According to senior railway officials, the Coromandel Express, a high-speed train that was traveling from Kolkata to Chennai, was diverted onto a loop line and slammed into a heavy goods train idled at Bahanaga Bazar railway station.

Anger is growing in India, now the world’s most populous nation, renewing calls for authorities to confront safety issues in a railway system that transports more than 13 million passengers every day.

India’s extensive rail network is one of the largest in the world and built more than 160 years ago under British colonial rule.

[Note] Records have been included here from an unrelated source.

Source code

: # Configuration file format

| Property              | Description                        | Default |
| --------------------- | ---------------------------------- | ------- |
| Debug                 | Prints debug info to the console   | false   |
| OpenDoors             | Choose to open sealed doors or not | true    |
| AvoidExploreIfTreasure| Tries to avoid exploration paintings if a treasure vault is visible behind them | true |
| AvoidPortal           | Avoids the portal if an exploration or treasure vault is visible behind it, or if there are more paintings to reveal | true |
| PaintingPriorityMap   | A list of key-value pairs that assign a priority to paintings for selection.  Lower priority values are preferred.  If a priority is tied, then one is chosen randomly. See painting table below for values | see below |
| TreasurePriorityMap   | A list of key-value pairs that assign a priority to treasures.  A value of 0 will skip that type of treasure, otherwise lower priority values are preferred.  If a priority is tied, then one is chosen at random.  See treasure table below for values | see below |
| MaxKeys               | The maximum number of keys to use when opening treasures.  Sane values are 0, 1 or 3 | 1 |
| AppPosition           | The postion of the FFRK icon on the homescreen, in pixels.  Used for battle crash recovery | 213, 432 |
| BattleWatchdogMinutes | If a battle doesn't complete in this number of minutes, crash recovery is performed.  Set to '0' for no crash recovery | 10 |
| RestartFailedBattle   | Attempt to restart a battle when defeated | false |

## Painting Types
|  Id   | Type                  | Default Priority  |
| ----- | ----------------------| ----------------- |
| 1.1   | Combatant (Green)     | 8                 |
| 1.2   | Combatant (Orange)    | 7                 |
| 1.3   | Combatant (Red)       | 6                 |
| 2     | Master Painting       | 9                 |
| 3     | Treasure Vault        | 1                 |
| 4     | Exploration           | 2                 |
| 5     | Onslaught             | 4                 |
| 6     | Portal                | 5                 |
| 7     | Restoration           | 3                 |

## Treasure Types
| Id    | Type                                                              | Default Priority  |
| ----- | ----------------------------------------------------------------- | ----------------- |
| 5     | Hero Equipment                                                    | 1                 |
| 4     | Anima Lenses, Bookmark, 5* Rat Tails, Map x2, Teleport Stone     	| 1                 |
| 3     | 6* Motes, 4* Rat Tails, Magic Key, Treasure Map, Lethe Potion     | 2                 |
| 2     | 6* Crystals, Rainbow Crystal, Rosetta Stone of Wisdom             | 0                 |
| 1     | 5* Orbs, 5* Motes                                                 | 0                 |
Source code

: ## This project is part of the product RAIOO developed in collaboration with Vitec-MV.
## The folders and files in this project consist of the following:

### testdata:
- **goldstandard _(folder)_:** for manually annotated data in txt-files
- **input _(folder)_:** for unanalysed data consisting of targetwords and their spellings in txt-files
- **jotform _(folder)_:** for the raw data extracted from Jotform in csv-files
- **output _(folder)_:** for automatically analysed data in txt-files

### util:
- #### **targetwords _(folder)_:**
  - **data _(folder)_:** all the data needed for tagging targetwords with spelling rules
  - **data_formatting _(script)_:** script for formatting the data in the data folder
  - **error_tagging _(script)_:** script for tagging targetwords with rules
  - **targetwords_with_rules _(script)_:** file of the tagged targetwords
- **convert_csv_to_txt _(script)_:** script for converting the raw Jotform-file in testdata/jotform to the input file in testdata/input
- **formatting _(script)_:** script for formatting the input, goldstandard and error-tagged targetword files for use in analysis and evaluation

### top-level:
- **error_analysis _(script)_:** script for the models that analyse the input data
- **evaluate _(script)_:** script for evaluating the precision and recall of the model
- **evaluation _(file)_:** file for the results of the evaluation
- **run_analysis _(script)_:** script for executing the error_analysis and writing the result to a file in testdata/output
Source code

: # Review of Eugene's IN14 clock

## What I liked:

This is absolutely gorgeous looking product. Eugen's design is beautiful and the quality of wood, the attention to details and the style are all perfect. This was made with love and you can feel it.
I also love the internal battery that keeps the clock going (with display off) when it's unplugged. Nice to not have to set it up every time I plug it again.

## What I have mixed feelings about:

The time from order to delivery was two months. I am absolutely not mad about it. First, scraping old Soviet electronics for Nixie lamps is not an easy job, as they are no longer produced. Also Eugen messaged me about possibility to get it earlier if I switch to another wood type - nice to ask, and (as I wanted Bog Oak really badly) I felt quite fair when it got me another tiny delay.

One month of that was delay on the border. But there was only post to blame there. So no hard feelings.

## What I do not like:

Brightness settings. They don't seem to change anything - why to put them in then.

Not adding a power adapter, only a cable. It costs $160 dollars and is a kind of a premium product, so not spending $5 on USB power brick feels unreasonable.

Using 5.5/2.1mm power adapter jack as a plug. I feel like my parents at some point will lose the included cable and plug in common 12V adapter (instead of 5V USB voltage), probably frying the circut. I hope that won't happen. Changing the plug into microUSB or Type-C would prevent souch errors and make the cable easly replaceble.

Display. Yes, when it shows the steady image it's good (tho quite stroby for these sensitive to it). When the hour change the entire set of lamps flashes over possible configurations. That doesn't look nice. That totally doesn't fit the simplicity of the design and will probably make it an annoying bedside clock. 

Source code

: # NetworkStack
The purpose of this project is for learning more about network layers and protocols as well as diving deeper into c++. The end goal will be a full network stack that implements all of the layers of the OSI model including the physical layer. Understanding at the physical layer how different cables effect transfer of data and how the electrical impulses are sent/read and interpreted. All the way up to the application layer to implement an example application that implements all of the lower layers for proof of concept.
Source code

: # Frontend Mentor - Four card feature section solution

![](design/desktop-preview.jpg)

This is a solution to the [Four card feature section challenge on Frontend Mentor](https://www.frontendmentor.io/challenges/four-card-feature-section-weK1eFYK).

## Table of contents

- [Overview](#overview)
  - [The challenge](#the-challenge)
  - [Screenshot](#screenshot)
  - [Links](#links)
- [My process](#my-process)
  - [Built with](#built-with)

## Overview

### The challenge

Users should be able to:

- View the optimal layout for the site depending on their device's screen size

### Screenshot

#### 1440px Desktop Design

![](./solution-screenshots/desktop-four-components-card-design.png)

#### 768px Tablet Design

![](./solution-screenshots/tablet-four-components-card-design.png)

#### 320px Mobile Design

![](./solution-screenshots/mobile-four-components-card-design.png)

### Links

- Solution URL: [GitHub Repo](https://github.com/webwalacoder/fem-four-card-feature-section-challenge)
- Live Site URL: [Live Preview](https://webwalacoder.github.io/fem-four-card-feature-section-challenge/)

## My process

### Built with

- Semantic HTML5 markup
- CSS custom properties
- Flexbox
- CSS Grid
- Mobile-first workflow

Today, it runs about 11,000 trains every day over 67,000 miles of tracks.

For Prime Minister Narendra Modi, who swept to power in 2014 on a promise of future greatness, upgrading the country’s transport system has been a key priority in his push to create a $5 trillion economy by 2025.

In the fiscal year that started in April, Modi’s government raised capital spending on airports, road and highway construction and other infrastructure projects to $122 billion, or 1.7% of India’s GDP. But years of neglect has left many tracks to deteriorate.

Indian Prime Minister Narendra Modi visits the site of a train crash on June 3.

A report last year by India’s auditor general, an independent office, found the amount spent on track maintenance is falling. “Due to financial constraints, the progress in track renewals is constantly coming down over the last six years,” the report said.

Decaying infrastructure is often cited as a cause for traffic delays and numerous train accidents in India. And though government statistics show that accidents and derailments have declined in recent years, they are still tragically common.

More than 16,000 people were killed in nearly 18,000 railway accidents across the country in 2021, according to latest figures from the National Crime Records Bureau. Nearly 70% were due to falls from trains and collisions between trains and people on the track.

In 2005, at least 102 people died when a passenger train derailed in the southern state of Andhra Pradesh as it tried to cross tracks washed away by a flood. In 2011, scores were killed when a train jumped tracks in the northern state of Uttar Pradesh.

In another infamous incident in 2016, more than 140 people were killed in another derailment in Uttar Pradesh.

Railways Minister Vaishnaw said authorities have asked the Central Bureau of Investigation, India’s top investigation agency, to probe Friday’s crash.

Authorities have announced compensation of about $1,200 to families who have lost loved ones.

But as teams continue to investigate the cause, no amount of money could make up for the devastating loss of life.

As Kumar, whose friend died in the crash, recalled the horror of Friday’s accident, he reflected on how lucky he was to survive.

“I am blessed to have another chance at life,” he said.